1. adım: Ayrı ayrı düşünmeyi dene
Bence yeterince istenirse başarmak mümkün. Evet biraz zor biliyorum ama ayrı ayrı düşünme yeteneği kazanmak önemli. Kolektif hafıza vardır, ama kolektif zekâ diye bir şey duymadım nitekim. 7-8 gazetenin aynı gün, aynı manşeti atması itiraf edelim ki, zekice bir çözüm değil. Aynı köşe yazısından bir sürü yazmak da öyle. Eğer ayrı ayrı düşünme yeteneği keşfedilirse belki bir adım olur.

2. adım: Hikaye yazmadan önce hikaye oku
Havuz Medya’da en sık karşılaştığımız problemlerden biri de yeterince ikna edici olmayan hikâyelerin yazılması. Şu soruyu sorarak başlayalım: İlkokulda okuduğumuz Cin Ali bile bir berberin fil olabileceğine çocukları ikna ederken, her gün manşetlerden milyon hikâye uyduran ben neden insanları ikna edemiyorum? Demek ki, bazı detaylar atlanıyor. O yüzden belki de baştan başlamak lazım. Cin Ali serisine ne dersiniz?

3. adım: Evde eleştiri egzersizleri
Evet, biat konforlu bir şey ama arada eleştiri olmazsa başkalarına karşı pek inandırıcı bir görüntü verilemiyor. Eleştirmekten korktuğunuz kişiyi evde kendi kendinize eleştirerek bir noktaya gelebilirsiniz. Örneğin; yenice yayımlanan bir kitapta eski Cumhurbaşkanı’mızın bile böyle yaptığını öğrendik. Siz de evde muhatabınızı kendi kendinize eleştirip üzüntülerinizi bildirerek egzersiz yapabilirsiniz. Belki günü geldiğinde açıktan eleştirecek bir seviyeye erişebilirsiniz. Eleştiri kabiliyeti, hiç kuşkusuz zekânızı diri tutacaktır.

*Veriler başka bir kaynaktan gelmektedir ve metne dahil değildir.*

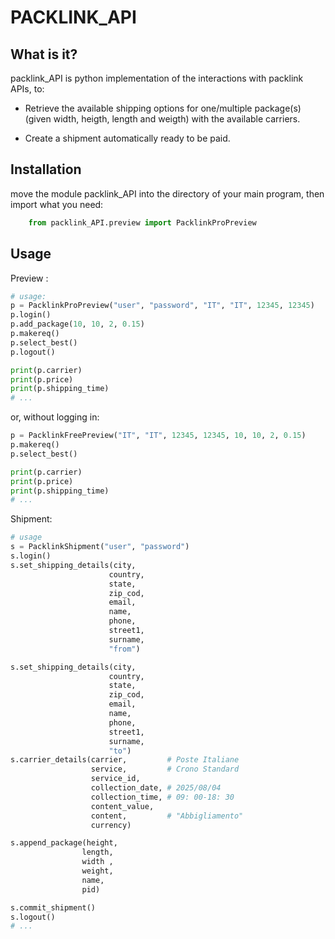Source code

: # PACKLINK_API

## What is it? 

packlink_API is python implementation of the interactions with packlink APIs, to:

- Retrieve the available shipping options for one/multiple package(s) (given width, heigth, length and weigth) with the available carriers.

- Create a shipment automatically ready to be paid.

## Installation

move the module packlink_API into the directory of your main program, then import what you need:

```python
    from packlink_API.preview import PacklinkProPreview
```


## Usage


Preview :
```python
# usage:
p = PacklinkProPreview("user", "password", "IT", "IT", 12345, 12345)
p.login()
p.add_package(10, 10, 2, 0.15)
p.makereq()
p.select_best()
p.logout()

print(p.carrier)
print(p.price)
print(p.shipping_time)
# ...
```
or, without logging in:
```python
p = PacklinkFreePreview("IT", "IT", 12345, 12345, 10, 10, 2, 0.15)
p.makereq()
p.select_best()

print(p.carrier)
print(p.price)
print(p.shipping_time)
# ...
```
Shipment:
```python
# usage
s = PacklinkShipment("user", "password")
s.login()
s.set_shipping_details(city,
                      country,
                      state,
                      zip_cod,
                      email,
                      name,
                      phone,
                      street1,
                      surname,
                      "from")

s.set_shipping_details(city,
                      country,
                      state,
                      zip_cod,
                      email,
                      name,
                      phone,
                      street1,
                      surname,
                      "to")
s.carrier_details(carrier,         # Poste Italiane
                  service,         # Crono Standard
                  service_id,
                  collection_date, # 2025/08/04
                  collection_time, # 09: 00-18: 30
                  content_value,
                  content,         # "Abbigliamento"
                  currency)

s.append_package(height,
                length,
                width ,
                weight,
                name,
                pid)

s.commit_shipment()
s.logout()
# ...
```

ZEK OLİMPİYATLARI DÜZENLENSİN
Zekâ kullanımını özendirme açısından benim başlangıç seviyesi için naçizane önerilerim bunlar. Zekâ kullanımını belli bir seviyeye getirdikten sonra, daha da özendirmek için AKP-Cemaat kavgasının ardından gözden düşürülen Türkçe Olimpiyatları’nın yerine Havuz Medya sponsorluğunda bir Zekâ Olimpiyatları düzenlenebilir. Böylece bir taşla iki kuş vurulmuş olur.

Olimpiyatlardaki insan sermayesinden biraz zekâ devşirmek mümkün olabilir belki. Bir de tabii bol bol havuz problemi çözmek şart. AKP’nin tek başına iktidar olmadığı bir ülkede havuz biraz problem çıkarabilir zira.